Problem to solve: How many lines in the records below contain the word "double"? Answer with the number only.

Saved data entries:
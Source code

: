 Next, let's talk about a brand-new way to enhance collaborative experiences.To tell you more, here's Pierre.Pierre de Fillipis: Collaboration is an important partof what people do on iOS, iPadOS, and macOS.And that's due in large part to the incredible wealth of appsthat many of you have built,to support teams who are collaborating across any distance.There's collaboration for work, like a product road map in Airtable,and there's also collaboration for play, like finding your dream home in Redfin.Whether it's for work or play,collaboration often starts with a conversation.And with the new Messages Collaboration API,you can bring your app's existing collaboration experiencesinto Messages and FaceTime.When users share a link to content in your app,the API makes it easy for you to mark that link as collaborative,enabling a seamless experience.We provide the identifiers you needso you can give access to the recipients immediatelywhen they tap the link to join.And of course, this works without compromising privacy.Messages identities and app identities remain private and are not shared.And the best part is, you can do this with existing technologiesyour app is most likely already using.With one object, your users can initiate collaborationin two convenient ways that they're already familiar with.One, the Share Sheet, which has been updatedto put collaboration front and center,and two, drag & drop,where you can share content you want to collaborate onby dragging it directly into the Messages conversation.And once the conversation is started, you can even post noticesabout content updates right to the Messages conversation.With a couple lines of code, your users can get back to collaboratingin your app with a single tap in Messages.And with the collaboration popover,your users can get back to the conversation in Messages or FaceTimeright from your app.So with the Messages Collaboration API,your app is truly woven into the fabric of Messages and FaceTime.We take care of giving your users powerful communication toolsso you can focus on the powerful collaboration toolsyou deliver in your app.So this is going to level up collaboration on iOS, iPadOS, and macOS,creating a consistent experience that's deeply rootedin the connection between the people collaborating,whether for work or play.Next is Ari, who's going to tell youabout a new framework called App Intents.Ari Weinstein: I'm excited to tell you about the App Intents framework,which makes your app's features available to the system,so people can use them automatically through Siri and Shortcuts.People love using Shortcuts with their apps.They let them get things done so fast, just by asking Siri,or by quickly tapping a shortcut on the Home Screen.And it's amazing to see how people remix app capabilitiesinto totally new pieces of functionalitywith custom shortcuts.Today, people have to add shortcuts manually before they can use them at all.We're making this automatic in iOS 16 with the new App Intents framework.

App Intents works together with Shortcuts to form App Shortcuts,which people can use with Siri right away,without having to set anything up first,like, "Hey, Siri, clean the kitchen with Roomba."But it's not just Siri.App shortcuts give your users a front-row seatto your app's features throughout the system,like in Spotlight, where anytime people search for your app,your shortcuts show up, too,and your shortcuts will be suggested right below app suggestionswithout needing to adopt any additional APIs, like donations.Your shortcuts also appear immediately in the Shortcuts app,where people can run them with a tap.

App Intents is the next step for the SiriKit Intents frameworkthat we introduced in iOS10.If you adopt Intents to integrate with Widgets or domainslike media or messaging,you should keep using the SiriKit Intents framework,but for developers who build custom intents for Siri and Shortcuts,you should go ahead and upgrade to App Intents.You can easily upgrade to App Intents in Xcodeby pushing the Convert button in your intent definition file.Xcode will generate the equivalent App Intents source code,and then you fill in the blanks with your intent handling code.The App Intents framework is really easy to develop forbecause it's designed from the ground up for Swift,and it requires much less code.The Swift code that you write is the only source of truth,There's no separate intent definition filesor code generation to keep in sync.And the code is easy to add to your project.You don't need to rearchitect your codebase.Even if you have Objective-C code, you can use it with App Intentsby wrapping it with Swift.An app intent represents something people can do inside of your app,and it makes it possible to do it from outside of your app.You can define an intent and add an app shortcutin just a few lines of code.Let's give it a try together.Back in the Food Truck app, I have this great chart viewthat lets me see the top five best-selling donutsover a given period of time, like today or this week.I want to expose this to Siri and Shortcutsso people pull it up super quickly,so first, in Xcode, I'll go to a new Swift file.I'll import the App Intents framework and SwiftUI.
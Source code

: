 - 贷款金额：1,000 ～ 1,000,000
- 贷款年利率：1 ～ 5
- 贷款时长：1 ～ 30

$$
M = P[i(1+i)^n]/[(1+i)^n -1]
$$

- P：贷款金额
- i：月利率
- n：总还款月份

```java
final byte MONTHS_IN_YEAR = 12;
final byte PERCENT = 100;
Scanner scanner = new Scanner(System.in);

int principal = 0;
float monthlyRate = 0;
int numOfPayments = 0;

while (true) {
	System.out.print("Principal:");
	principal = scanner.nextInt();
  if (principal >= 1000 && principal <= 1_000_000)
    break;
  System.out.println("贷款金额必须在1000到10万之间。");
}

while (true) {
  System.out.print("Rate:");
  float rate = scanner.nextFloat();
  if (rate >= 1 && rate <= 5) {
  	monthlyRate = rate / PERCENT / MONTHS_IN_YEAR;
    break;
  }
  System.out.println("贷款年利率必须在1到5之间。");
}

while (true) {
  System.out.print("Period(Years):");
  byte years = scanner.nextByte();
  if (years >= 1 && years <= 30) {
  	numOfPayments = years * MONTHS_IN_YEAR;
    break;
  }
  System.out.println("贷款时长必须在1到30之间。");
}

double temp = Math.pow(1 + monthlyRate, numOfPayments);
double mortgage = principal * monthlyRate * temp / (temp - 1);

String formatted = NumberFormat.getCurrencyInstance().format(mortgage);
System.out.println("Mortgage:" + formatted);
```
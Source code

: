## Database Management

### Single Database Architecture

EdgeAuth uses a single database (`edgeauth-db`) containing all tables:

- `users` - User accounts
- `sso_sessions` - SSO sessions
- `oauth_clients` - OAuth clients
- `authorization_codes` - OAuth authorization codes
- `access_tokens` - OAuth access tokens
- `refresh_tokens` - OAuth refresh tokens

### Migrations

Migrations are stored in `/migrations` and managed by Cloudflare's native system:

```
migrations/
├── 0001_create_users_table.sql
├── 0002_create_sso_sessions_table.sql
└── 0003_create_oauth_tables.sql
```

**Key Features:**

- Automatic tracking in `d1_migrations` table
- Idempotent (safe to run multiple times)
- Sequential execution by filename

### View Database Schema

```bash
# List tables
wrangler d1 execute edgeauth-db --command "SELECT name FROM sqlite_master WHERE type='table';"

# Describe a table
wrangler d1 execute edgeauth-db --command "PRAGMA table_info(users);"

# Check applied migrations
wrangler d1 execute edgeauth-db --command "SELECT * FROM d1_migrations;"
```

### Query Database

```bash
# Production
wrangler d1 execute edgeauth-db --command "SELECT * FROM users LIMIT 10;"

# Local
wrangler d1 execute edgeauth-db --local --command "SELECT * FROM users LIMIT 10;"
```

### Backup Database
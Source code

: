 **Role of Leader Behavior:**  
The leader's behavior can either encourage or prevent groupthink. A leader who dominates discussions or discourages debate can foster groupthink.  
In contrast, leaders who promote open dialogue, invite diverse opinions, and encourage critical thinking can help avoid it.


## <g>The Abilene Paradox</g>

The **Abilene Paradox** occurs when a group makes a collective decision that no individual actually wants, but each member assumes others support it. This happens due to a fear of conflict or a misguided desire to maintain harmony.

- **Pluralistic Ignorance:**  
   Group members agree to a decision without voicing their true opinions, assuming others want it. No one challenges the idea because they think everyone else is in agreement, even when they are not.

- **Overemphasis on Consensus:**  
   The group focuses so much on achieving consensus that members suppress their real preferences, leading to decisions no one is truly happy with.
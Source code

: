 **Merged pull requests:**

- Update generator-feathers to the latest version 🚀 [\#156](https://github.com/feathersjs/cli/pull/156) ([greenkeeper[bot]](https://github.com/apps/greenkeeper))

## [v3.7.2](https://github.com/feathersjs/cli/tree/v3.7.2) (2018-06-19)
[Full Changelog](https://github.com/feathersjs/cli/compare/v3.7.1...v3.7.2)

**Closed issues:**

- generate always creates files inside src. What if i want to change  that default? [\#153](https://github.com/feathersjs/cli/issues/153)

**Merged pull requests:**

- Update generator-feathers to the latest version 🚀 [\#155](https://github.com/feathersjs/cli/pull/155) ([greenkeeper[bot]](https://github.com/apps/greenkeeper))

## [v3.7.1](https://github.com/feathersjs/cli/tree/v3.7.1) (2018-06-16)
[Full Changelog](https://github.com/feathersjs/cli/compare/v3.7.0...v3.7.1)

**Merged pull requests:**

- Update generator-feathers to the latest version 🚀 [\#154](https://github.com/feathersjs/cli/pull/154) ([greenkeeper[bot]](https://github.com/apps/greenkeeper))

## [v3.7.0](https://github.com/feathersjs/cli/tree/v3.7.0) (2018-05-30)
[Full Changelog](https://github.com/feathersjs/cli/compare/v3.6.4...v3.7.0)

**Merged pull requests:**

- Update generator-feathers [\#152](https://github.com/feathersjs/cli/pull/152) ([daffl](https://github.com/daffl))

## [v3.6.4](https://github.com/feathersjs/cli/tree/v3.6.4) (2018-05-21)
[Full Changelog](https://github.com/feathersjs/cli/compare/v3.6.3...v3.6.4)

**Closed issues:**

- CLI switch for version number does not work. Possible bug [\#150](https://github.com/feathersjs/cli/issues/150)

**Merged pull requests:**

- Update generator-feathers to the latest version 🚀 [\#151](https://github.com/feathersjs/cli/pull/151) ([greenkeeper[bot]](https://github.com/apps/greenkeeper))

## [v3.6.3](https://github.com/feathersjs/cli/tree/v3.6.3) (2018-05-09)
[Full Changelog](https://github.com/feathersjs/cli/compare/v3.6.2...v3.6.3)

Task answer: 2